*What needs to be done*: The answer must consist of every line from the entries that holds the word "procSyncBeforeAdvection".

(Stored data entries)
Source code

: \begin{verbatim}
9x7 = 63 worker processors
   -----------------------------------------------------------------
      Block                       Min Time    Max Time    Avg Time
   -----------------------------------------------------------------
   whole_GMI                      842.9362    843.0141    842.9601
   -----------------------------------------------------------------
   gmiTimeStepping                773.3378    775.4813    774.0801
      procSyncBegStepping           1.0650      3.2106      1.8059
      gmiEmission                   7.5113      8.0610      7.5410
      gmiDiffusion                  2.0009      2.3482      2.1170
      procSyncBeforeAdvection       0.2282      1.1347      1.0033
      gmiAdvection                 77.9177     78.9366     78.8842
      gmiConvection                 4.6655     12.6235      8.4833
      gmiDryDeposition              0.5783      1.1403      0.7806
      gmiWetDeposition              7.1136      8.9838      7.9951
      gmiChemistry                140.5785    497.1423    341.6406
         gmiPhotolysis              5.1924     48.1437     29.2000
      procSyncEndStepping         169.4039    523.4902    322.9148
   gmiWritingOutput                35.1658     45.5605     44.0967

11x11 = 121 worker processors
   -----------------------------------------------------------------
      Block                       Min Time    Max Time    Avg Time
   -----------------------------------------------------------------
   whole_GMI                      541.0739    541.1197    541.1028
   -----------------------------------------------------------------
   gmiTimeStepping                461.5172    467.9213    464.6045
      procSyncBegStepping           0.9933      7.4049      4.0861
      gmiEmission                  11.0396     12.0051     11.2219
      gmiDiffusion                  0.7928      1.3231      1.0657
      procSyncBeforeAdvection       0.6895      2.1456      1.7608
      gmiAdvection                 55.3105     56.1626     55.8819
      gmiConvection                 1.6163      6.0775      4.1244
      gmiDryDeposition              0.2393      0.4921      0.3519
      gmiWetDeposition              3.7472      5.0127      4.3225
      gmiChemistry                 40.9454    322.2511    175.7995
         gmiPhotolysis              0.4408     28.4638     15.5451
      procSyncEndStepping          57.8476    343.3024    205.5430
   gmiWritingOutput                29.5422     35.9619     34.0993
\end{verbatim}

*Expected answer*:
      procSyncBeforeAdvection       0.2282      1.1347      1.0033
      procSyncBeforeAdvection       0.6895      2.1456      1.7608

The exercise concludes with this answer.